RECORDS PROVIDED section start

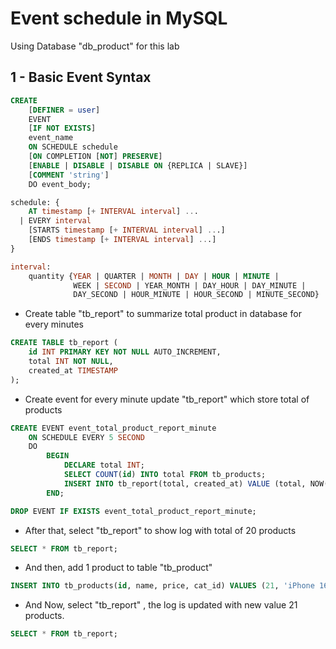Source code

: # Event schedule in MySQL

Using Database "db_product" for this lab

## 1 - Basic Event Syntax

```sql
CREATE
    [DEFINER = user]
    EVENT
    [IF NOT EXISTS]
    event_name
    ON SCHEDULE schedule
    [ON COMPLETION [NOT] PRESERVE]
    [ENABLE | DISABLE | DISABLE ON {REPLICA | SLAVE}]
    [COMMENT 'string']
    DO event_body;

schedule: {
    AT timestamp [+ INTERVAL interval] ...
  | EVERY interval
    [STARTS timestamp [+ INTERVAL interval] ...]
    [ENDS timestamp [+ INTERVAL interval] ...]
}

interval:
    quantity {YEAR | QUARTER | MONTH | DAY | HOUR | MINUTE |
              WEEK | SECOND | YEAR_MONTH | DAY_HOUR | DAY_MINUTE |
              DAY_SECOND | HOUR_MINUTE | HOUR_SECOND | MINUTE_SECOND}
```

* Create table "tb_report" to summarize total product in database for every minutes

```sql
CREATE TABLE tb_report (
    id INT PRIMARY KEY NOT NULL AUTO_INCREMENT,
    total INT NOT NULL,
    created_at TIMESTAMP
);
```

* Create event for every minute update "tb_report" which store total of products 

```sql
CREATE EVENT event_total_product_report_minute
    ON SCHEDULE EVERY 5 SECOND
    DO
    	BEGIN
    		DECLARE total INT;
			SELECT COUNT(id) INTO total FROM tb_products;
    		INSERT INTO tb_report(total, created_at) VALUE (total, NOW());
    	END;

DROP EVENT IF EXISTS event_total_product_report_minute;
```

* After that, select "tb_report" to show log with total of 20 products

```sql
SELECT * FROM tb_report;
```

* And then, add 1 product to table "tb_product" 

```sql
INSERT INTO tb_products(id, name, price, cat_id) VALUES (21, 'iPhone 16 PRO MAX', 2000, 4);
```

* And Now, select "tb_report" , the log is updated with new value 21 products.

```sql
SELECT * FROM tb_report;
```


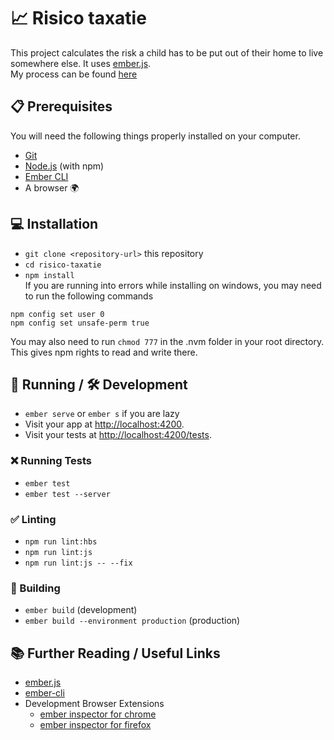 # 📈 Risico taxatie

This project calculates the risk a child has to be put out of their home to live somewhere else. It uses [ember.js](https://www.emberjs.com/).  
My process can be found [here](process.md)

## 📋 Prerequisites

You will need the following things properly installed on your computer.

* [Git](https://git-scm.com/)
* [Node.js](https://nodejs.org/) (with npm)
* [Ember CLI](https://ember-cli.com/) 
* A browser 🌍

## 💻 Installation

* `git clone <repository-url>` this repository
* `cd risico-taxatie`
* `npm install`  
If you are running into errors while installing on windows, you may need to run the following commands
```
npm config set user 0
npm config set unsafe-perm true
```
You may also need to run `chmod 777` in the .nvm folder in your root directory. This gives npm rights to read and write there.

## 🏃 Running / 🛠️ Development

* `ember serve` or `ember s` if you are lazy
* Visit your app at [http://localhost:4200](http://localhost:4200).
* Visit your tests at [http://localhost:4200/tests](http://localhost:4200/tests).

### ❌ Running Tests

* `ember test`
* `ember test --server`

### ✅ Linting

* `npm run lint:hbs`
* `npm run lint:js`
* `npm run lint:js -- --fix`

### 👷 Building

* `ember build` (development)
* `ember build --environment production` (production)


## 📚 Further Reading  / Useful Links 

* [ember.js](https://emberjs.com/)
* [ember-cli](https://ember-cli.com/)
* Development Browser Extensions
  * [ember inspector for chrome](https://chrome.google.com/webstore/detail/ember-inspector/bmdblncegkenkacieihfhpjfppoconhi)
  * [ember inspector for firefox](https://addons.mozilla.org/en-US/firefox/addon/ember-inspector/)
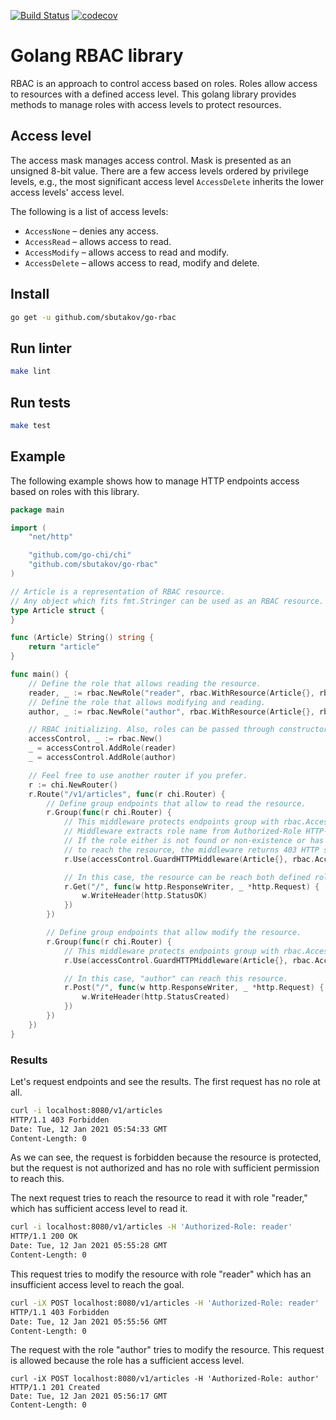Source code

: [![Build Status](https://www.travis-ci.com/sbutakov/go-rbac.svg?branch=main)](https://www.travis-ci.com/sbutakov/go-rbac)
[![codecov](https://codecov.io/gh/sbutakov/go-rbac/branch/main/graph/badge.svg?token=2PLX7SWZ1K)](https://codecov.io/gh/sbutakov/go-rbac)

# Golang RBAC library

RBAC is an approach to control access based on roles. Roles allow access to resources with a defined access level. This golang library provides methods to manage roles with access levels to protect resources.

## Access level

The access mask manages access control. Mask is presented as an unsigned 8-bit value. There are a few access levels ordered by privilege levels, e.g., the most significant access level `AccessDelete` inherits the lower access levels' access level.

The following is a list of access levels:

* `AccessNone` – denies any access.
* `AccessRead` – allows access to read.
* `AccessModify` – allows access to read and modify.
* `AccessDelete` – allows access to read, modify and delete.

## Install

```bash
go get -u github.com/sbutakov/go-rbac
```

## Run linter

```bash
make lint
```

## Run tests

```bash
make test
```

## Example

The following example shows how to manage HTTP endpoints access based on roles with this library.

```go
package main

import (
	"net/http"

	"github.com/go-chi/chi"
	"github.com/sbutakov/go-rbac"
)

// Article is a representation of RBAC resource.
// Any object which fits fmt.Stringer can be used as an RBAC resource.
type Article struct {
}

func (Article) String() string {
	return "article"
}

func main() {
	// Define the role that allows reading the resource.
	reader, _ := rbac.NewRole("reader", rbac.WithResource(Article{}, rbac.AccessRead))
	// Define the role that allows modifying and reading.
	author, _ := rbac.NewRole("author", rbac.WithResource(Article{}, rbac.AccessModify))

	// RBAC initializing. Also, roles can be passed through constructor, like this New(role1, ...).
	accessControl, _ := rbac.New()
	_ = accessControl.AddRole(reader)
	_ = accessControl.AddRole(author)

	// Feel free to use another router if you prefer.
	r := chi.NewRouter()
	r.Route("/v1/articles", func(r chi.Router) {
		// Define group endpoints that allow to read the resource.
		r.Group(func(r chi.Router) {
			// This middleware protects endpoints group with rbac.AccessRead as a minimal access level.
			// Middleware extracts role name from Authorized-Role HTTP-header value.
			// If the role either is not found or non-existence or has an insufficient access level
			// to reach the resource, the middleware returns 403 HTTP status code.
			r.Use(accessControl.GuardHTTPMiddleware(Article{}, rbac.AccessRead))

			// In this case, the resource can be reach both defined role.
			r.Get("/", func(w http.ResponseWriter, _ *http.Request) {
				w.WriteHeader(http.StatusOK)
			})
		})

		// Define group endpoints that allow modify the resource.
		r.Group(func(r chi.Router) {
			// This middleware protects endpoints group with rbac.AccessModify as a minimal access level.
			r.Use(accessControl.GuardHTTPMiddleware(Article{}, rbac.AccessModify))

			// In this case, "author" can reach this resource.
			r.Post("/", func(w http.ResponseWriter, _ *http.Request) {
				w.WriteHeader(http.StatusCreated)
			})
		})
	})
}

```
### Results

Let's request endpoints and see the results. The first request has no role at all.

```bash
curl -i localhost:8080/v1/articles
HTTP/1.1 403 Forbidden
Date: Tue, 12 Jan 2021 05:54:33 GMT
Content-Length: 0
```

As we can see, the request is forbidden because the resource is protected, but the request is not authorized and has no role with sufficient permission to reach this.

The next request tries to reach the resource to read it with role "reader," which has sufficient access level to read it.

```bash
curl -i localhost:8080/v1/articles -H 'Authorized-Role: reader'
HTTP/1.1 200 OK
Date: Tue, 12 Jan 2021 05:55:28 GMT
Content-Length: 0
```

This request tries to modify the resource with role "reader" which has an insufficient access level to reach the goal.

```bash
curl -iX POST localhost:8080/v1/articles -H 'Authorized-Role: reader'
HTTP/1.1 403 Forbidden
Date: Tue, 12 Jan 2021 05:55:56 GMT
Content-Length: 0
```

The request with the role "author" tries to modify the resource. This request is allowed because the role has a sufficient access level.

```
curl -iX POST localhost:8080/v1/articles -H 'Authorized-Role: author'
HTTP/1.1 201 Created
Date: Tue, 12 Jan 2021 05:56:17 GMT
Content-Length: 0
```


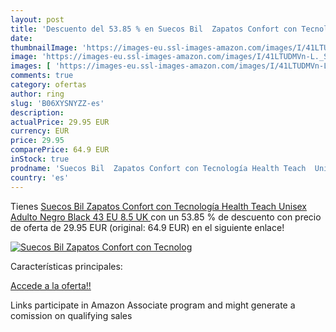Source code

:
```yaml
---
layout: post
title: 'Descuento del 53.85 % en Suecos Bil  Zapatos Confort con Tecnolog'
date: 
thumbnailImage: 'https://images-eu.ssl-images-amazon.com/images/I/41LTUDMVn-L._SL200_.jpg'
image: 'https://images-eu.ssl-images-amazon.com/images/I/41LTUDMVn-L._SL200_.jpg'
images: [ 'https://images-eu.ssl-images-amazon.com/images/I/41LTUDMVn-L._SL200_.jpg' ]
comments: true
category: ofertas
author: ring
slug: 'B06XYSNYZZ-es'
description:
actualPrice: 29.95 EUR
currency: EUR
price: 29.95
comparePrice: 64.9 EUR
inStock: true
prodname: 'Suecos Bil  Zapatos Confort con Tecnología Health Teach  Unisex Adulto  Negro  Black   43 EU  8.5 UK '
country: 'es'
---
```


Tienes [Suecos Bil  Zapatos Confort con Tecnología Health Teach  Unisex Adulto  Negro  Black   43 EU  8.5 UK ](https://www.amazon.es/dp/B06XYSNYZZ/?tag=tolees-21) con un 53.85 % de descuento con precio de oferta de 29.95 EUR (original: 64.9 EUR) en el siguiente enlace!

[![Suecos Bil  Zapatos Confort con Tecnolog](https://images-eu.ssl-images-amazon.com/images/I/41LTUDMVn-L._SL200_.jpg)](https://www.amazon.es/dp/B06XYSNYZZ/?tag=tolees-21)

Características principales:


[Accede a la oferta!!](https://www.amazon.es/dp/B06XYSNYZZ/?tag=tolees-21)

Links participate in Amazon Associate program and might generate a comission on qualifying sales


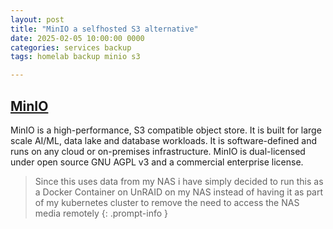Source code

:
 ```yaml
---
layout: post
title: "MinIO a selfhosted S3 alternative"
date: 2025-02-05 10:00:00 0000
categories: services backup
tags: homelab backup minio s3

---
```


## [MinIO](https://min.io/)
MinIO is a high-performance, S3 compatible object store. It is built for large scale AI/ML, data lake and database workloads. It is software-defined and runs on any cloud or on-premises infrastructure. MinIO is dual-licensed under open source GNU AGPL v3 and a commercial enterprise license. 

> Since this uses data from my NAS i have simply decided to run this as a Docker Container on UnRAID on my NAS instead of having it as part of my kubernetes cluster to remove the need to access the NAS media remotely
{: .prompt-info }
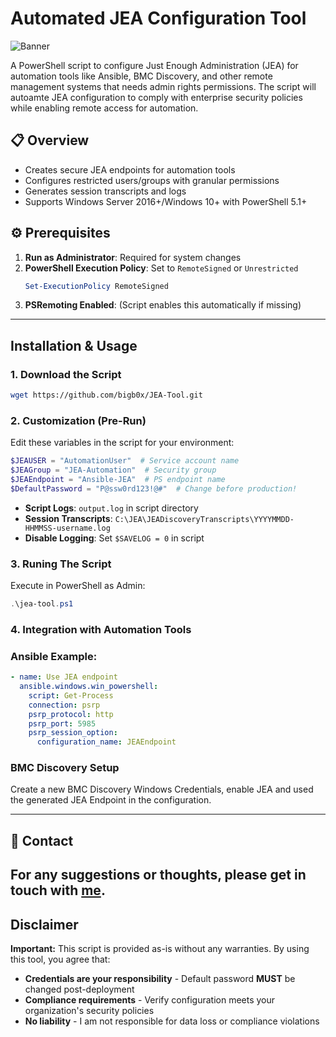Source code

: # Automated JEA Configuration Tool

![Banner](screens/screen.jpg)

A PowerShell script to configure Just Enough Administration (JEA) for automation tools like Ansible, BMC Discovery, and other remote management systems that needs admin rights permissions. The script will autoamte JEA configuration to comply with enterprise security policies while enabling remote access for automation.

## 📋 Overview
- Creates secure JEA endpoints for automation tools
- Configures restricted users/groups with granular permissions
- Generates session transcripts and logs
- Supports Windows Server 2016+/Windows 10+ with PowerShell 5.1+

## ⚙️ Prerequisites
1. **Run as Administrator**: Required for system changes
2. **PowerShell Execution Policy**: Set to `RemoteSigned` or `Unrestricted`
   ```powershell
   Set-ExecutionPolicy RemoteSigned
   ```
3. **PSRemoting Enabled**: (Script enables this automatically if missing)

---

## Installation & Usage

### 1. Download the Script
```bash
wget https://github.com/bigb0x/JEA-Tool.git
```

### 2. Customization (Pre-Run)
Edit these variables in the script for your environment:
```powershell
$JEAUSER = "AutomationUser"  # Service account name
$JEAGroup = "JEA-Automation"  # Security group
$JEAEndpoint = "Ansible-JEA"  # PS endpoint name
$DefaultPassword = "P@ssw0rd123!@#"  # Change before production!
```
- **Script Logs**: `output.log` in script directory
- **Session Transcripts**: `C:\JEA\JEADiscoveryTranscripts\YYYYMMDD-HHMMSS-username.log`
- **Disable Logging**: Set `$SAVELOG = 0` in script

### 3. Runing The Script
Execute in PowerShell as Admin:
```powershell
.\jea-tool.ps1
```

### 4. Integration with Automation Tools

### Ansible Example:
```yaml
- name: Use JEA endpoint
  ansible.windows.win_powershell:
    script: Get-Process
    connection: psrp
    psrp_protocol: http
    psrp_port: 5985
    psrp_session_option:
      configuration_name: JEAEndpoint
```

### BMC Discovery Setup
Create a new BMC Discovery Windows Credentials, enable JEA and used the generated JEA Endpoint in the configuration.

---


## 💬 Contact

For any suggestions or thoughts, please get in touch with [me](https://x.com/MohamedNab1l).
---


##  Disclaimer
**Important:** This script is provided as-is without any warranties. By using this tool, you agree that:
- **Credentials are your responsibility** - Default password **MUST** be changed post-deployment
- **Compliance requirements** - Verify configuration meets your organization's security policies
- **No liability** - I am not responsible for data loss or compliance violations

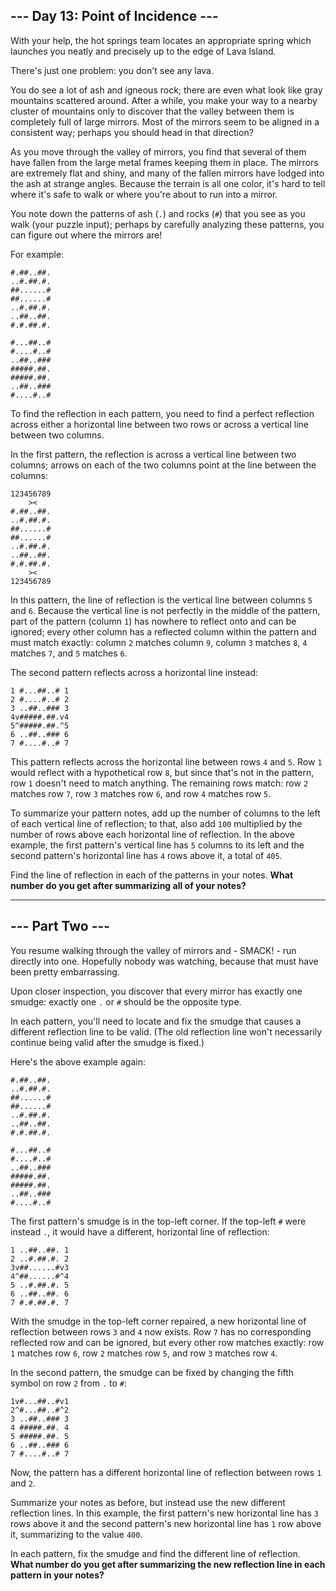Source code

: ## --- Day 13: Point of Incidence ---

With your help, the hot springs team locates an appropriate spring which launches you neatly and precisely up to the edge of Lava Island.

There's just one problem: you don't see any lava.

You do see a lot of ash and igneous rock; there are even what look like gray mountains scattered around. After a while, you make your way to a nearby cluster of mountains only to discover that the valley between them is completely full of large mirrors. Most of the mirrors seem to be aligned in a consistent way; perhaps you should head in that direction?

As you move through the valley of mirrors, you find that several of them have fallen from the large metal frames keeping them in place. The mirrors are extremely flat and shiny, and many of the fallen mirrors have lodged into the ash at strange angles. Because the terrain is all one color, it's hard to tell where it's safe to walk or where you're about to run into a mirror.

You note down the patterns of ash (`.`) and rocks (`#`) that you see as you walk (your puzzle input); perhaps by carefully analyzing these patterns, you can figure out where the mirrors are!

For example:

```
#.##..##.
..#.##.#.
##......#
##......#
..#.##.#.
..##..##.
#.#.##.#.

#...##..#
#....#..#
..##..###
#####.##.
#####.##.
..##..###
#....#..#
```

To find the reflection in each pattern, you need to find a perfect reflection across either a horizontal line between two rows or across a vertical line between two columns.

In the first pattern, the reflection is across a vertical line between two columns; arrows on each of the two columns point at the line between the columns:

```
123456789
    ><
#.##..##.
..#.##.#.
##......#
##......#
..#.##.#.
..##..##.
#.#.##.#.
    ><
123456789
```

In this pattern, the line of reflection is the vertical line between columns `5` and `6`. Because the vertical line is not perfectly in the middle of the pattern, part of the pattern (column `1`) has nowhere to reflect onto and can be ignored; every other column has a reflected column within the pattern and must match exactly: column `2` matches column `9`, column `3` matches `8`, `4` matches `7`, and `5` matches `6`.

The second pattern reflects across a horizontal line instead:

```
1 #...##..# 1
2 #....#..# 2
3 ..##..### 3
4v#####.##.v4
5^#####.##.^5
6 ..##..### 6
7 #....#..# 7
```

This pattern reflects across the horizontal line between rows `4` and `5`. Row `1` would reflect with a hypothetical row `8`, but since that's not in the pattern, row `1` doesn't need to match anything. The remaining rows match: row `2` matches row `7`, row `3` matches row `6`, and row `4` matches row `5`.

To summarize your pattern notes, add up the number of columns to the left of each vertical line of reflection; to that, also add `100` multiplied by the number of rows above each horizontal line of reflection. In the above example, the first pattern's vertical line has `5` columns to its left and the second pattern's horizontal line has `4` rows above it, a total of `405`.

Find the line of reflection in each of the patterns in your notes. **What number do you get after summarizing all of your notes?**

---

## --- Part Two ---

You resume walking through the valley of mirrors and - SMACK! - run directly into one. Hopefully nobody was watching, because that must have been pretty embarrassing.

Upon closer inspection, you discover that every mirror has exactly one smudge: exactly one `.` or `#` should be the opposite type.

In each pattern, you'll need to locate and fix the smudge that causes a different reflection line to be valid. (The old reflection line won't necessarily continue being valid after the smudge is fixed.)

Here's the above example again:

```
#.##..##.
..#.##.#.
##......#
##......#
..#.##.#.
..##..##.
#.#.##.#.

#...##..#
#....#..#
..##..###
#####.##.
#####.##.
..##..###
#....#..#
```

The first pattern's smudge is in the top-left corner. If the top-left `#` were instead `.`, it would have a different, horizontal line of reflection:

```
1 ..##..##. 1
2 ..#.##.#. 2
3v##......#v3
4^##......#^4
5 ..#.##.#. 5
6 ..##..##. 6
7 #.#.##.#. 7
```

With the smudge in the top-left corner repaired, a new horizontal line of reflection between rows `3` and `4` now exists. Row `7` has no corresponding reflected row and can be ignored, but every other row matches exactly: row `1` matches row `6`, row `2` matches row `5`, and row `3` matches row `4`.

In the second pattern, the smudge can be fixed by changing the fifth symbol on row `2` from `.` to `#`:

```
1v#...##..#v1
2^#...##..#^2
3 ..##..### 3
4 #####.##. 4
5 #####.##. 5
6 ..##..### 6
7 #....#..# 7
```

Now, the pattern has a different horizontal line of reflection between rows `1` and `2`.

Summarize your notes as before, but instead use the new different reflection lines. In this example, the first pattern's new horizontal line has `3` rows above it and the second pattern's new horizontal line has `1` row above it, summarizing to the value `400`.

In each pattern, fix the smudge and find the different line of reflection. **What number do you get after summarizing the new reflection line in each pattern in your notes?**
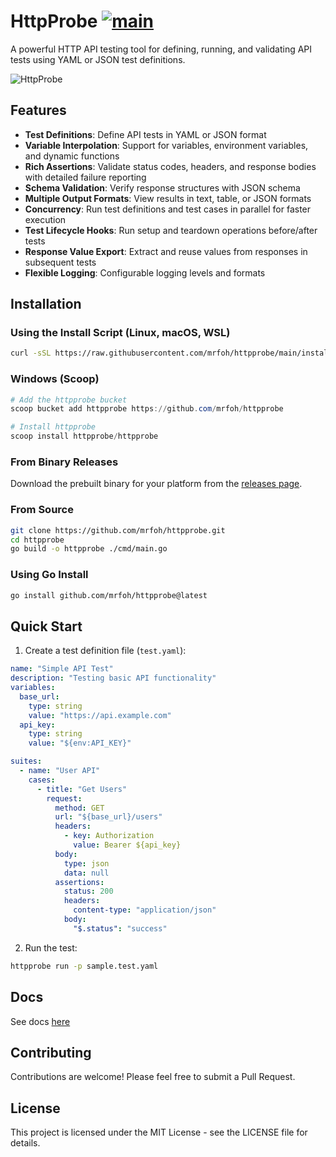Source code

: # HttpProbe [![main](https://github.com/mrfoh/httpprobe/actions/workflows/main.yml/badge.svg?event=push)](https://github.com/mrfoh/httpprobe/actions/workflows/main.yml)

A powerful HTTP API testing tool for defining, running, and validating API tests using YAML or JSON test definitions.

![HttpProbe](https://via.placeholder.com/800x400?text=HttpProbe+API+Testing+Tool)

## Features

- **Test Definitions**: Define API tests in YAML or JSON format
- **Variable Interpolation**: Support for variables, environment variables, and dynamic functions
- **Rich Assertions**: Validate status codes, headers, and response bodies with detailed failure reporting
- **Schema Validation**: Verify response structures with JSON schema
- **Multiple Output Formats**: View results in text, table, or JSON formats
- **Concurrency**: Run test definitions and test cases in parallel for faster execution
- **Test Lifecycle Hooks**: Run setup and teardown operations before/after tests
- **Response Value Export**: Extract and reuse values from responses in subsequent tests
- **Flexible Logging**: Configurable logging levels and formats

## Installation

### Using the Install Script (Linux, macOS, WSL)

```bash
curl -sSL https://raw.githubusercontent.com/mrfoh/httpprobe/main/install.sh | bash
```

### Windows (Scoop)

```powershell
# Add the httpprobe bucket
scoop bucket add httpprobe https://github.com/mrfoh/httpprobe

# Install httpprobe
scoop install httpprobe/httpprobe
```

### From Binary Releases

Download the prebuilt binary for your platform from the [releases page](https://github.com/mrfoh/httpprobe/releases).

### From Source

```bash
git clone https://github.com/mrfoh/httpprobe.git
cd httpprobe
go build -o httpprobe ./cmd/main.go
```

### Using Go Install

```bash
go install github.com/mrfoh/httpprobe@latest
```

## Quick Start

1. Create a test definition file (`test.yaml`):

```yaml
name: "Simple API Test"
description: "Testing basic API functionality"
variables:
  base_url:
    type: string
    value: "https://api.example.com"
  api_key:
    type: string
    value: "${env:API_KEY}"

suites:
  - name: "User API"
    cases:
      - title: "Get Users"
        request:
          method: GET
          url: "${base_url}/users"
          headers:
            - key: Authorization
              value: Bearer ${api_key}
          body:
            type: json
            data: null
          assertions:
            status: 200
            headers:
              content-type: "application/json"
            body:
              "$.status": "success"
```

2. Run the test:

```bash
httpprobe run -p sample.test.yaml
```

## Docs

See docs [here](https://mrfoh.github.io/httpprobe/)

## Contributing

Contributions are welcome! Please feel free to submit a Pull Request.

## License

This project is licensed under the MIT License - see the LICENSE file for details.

RECORDS PROVIDED section end

WHAT IS REQUIRED: Write out, from the lines above, only those from the line with "## 📋 Overview" to the line with "### BMC Discovery Setup", exactly as given, including the first and the last.

TASK OUTPUT:
## 📋 Overview
- Creates secure JEA endpoints for automation tools
- Configures restricted users/groups with granular permissions
- Generates session transcripts and logs
- Supports Windows Server 2016+/Windows 10+ with PowerShell 5.1+

## ⚙️ Prerequisites
1. **Run as Administrator**: Required for system changes
2. **PowerShell Execution Policy**: Set to `RemoteSigned` or `Unrestricted`
   ```powershell
   Set-ExecutionPolicy RemoteSigned
   ```
3. **PSRemoting Enabled**: (Script enables this automatically if missing)

---

## Installation & Usage

### 1. Download the Script
```bash
wget https://github.com/bigb0x/JEA-Tool.git
```

### 2. Customization (Pre-Run)
Edit these variables in the script for your environment:
```powershell
$JEAUSER = "AutomationUser"  # Service account name
$JEAGroup = "JEA-Automation"  # Security group
$JEAEndpoint = "Ansible-JEA"  # PS endpoint name
$DefaultPassword = "P@ssw0rd123!@#"  # Change before production!
```
- **Script Logs**: `output.log` in script directory
- **Session Transcripts**: `C:\JEA\JEADiscoveryTranscripts\YYYYMMDD-HHMMSS-username.log`
- **Disable Logging**: Set `$SAVELOG = 0` in script

### 3. Runing The Script
Execute in PowerShell as Admin:
```powershell
.\jea-tool.ps1
```

### 4. Integration with Automation Tools

### Ansible Example:
```yaml
- name: Use JEA endpoint
  ansible.windows.win_powershell:
    script: Get-Process
    connection: psrp
    psrp_protocol: http
    psrp_port: 5985
    psrp_session_option:
      configuration_name: JEAEndpoint
```

### BMC Discovery Setup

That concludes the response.